▶ **Records shown**
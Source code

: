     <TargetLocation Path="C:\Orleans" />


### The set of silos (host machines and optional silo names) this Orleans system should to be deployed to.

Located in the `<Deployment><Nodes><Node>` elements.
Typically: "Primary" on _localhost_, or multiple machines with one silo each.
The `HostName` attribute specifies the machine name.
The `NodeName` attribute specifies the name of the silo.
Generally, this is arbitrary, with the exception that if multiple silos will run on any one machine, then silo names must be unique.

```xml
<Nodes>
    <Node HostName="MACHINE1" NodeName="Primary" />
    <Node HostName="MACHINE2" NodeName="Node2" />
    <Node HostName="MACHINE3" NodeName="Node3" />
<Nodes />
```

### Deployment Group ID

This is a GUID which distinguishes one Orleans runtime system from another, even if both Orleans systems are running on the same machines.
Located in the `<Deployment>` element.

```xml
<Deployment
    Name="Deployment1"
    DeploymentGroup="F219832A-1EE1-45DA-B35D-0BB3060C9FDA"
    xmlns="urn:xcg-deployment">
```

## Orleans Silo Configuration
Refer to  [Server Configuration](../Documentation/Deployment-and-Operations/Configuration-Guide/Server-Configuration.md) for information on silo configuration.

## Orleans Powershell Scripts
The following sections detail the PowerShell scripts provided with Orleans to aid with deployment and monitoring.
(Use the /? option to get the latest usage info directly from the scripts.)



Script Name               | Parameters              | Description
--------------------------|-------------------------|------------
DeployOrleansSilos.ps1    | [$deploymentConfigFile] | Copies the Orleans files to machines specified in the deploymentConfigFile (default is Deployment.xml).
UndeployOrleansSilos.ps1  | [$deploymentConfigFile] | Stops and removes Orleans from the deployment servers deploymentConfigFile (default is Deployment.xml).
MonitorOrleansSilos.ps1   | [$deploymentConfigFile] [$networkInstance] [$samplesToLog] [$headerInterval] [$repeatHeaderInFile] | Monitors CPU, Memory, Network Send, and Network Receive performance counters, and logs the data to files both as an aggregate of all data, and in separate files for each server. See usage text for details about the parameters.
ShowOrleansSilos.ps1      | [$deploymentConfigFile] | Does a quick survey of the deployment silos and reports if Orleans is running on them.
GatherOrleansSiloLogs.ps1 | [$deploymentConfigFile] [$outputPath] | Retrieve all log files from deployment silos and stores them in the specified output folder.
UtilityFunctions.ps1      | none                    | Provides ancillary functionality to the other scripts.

▶ **Aim of the exercise**
Copy the material above so that it matches line for line.

▶ **Result below**
Source code

:     <TargetLocation Path="C:\Orleans" />


### The set of silos (host machines and optional silo names) this Orleans system should to be deployed to.

Located in the `<Deployment><Nodes><Node>` elements.
Typically: "Primary" on _localhost_, or multiple machines with one silo each.
The `HostName` attribute specifies the machine name.
The `NodeName` attribute specifies the name of the silo.
Generally, this is arbitrary, with the exception that if multiple silos will run on any one machine, then silo names must be unique.

```xml
<Nodes>
    <Node HostName="MACHINE1" NodeName="Primary" />
    <Node HostName="MACHINE2" NodeName="Node2" />
    <Node HostName="MACHINE3" NodeName="Node3" />
<Nodes />
```

### Deployment Group ID

This is a GUID which distinguishes one Orleans runtime system from another, even if both Orleans systems are running on the same machines.
Located in the `<Deployment>` element.

```xml
<Deployment
    Name="Deployment1"
    DeploymentGroup="F219832A-1EE1-45DA-B35D-0BB3060C9FDA"
    xmlns="urn:xcg-deployment">
```

## Orleans Silo Configuration
Refer to  [Server Configuration](../Documentation/Deployment-and-Operations/Configuration-Guide/Server-Configuration.md) for information on silo configuration.

## Orleans Powershell Scripts
The following sections detail the PowerShell scripts provided with Orleans to aid with deployment and monitoring.
(Use the /? option to get the latest usage info directly from the scripts.)



Script Name               | Parameters              | Description
--------------------------|-------------------------|------------
DeployOrleansSilos.ps1    | [$deploymentConfigFile] | Copies the Orleans files to machines specified in the deploymentConfigFile (default is Deployment.xml).
UndeployOrleansSilos.ps1  | [$deploymentConfigFile] | Stops and removes Orleans from the deployment servers deploymentConfigFile (default is Deployment.xml).
MonitorOrleansSilos.ps1   | [$deploymentConfigFile] [$networkInstance] [$samplesToLog] [$headerInterval] [$repeatHeaderInFile] | Monitors CPU, Memory, Network Send, and Network Receive performance counters, and logs the data to files both as an aggregate of all data, and in separate files for each server. See usage text for details about the parameters.
ShowOrleansSilos.ps1      | [$deploymentConfigFile] | Does a quick survey of the deployment silos and reports if Orleans is running on them.
GatherOrleansSiloLogs.ps1 | [$deploymentConfigFile] [$outputPath] | Retrieve all log files from deployment silos and stores them in the specified output folder.
UtilityFunctions.ps1      | none                    | Provides ancillary functionality to the other scripts.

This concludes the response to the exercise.